Texan Laura Goldenschue is among the 1.4 million U.S. adults with congenital heart disease. (Photo courtesy of Laura Goldenschue)
The new AHA statement on non-cardiac complications deals with common, broadly understood impacts of congenital heart disease — the lung troubles those patients often deal with as they age, common blood abnormalities in cyanotic patients, and the importance of regularly assessing for kidney dysfunction.
It also details other issues that are just now being recognized as important. For example, it’s only recently that care providers have realized the extent to which CHD patients are at risk for liver disease, endocrine abnormalities, atherosclerotic cardiovascular disease and cancer, Lui said.
“Non-cardiac complications in adult congenital heart disease patients may have an impact on long-term outcomes,” he said. “Should we be screening these patients for atherosclerotic cardiovascular disease or cirrhosis? I can tell you right now we don’t in every patient. We need more research in what modifiable factors can be targeted for prevention.”
Anitha John, M.D., Ph.D., director of the Washington Adult Congenital Heart Program at Children’s National Health System in Washington, D.C., agreed. John, who was not involved in writing the statement, called it “incredibly comprehensive. It does a fantastic job touching on a lot of the different, non-cardiac issues as well as critical research needs.”
“This field is in evolution,” John said. “Because patients are surviving, they’re writing their own natural history.” The new statement, she said, is a powerful acknowledgement of the challenges that these adult patients deal with for decades, and it is a practical guide for care providers.

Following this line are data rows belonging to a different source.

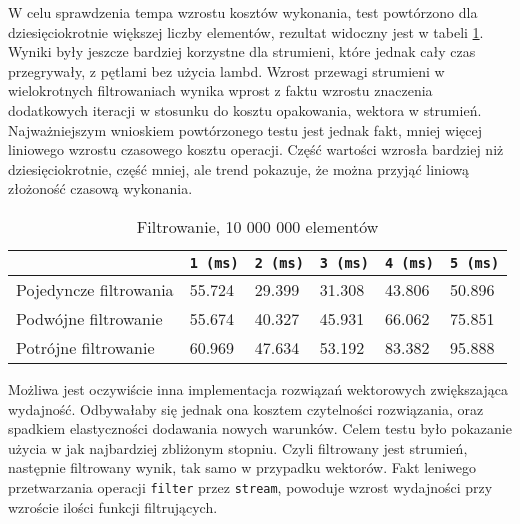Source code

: \documentclass[a4paper,10pt]{report}
\begin{document}
W celu sprawdzenia tempa wzrostu kosztów wykonania, test powtórzono dla dziesięciokrotnie większej liczby elementów, rezultat widoczny jest w tabeli \ref{tab2}. Wyniki były jeszcze bardziej korzystne dla strumieni, które jednak cały czas przegrywały, z pętlami bez użycia lambd. Wzrost przewagi strumieni w wielokrotnych filtrowaniach wynika wprost z faktu wzrostu znaczenia dodatkowych iteracji w stosunku do kosztu opakowania, wektora w strumień. Najważniejszym wnioskiem powtórzonego testu jest jednak fakt, mniej więcej liniowego wzrostu czasowego kosztu operacji. Część wartości wzrosła bardziej niż dziesięciokrotnie, część mniej, ale trend pokazuje, że można przyjąć liniową złożoność czasową wykonania.
\begin{table}[t]
	\caption{Filtrowanie, 10 000 000 elementów}
	\label{tab2}
	\begin{tabular}{|l|l|l|l|l|l|}
		\hline 
		& \verb|1 (ms)| & \verb|2 (ms)| & \verb|3 (ms)| & \verb|4 (ms)| & \verb|5 (ms)|\\
		\hline
		Pojedyncze filtrowania & 55.724 & 29.399 & 31.308 &	43.806 & 50.896 \\
		\hline
		Podwójne filtrowanie & 55.674 & 40.327 & 45.931 & 66.062 & 75.851\\
		\hline
		Potrójne filtrowanie & 60.969 &	47.634 & 53.192	& 83.382 & 95.888 \\
		\hline
	\end{tabular} 
\end{table}
Możliwa jest oczywiście inna implementacja rozwiązań wektorowych zwiększająca wydajność. Odbywałaby się jednak ona kosztem czytelności rozwiązania, oraz spadkiem elastyczności dodawania nowych warunków. Celem testu było pokazanie użycia w jak najbardziej zbliżonym stopniu. Czyli filtrowany jest strumień, następnie filtrowany wynik, tak samo w przypadku wektorów. Fakt leniwego przetwarzania operacji \verb|filter| przez \verb|stream|, powoduje wzrost wydajności przy wzroście ilości funkcji filtrujących.
\end{document}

John said she found especially compelling the document’s call for better research into the neurodevelopmental and cognitive impacts of congenital heart disease. “We are learning that different treatments and behavioral interventions can be instituted earlier to help patients better cope with illness-related depression, anxiety and learning challenges in certain areas,” she said.

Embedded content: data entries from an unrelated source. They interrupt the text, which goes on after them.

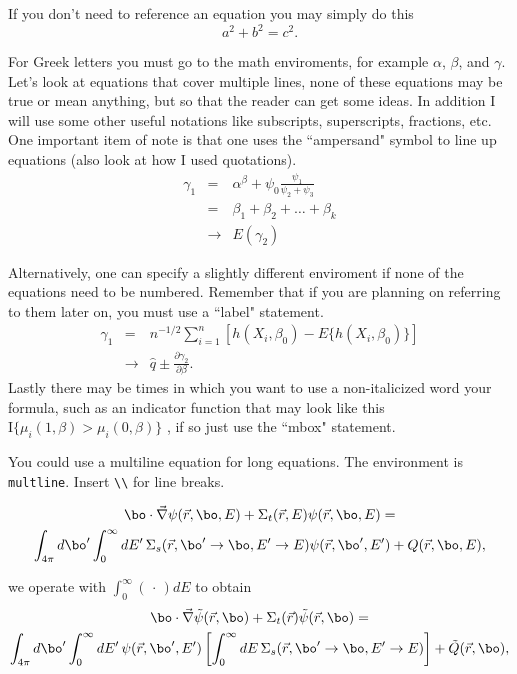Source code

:If you don't need to reference an equation you may simply do this 
\[
  a^2 + b^2 = c^2.
\]

For Greek letters you must go to the math enviroments, for example 
$\alpha$, $\beta$, and $\gamma$.  Let's look at equations that cover 
multiple lines, none of these equations may be true or mean anything, but so 
that the reader can get some ideas.  In addition I will use some other useful 
notations like subscripts, superscripts, fractions, etc.  One important item 
of note is that one uses the ``ampersand" symbol to line up equations 
(also look at how I used quotations).
%
\begin{eqnarray}
\gamma_1 & = & \alpha^{\beta} + \psi_0 \frac{\psi_1}{\psi_2+\psi_3} \label{eq.two} \\
& = & \beta_1 + \beta_2 + \ldots + \beta_k \nonumber\\
& \rightarrow & E(\gamma_2) 
\end{eqnarray}

Alternatively, one can specify a slightly different enviroment if none of 
the equations need to be numbered.  Remember that if you are planning on 
referring to them later on, you must use a ``label" statement.
%
\begin{eqnarray*}
\gamma_1 & = & n^{-1/2} \displaystyle \sum_{i=1}^n \left[h(X_i,\beta_0)-E\{h(X_i,\beta_0)\}\right]\\
& \rightarrow & \hat q \pm \frac{\partial \gamma_2}{\partial \beta}. 
\end{eqnarray*}  
Lastly there may be times in which you want to use a non-italicized word 
your formula, such as an indicator function that may look like this 
$\mbox{I}\{\mu_i(1,\beta)>\mu_i(0,\beta)\}$ , if so just use the 
``mbox" statement.


You could use a multiline equation for long equations.  The environment
is \texttt{multline}.  Insert \verb^\\^ for line breaks.

\begin{multline*}
\bo \cdot \vec{\nabla} \psi(\vec{r},\bo ,E) + \Sigma_t(\vec{r},E)\psi(\vec{r},\bo ,E) = \\
  \int_{4\pi} d\bo' \int_0^{\infty} dE' \, \Sigma_s(\vec{r},\bo'\to\bo,E'\to E)\psi(\vec{r},\bo',E') + Q(\vec{r},\bo ,E),
\end{multline*}


we operate with $\displaystyle\int_{0}^{\infty}\left(\,\cdot\,\right) dE$
to obtain
\begin{multline*}
  \bo \cdot \vec{\nabla} \tilde{\psi}(\vec{r},\bo)
  + \Sigma_t(\vec{r})\tilde{\psi}(\vec{r},\bo) = \\
  \int_{4\pi} d\bo' \int_0^{\infty} dE' \, \psi(\vec{r},\bo',E')
  \left [ \int_{0}^{\infty} dE \, \Sigma_s(\vec{r},\bo'\to\bo,E'\to E)
  \right ] + \tilde{Q}(\vec{r},\bo),
\end{multline*}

A selection of non-heart complications in adults with congenital heart disease. (Credit: Circulation)
When Goldenschue dealt with a dangerous endocrine tumor a couple years ago, she accidently learned — again — a lesson that Lui called one of the most important in the new statement: Get help from experts.
Goldenschue had tried to get the tumor, which was wrapped around a major blood vessel, treated near home. She eventually called experts at the Boston Adult Congenital Heart program, who suggested she send her charts and fly out.
“They had a whole team of doctors for me to consult with and they took care of it,” Goldenschue said. “But I had to have a special everything: cardiologist, endocrinologist, vascular surgeon. Even the guy who was the anesthesiologist knew about congenital heart defects.”
Lui and John said a key factor in the health and well-being of adult congenital heart disease patients is access to quality care, with physicians who specialize in their disease.
Goldenschue said that for her, the person who fills that role and has likely saved her life is her adult congenital heart doctor, also a pediatric cardiologist. “I wouldn’t be here today [without him],” she said.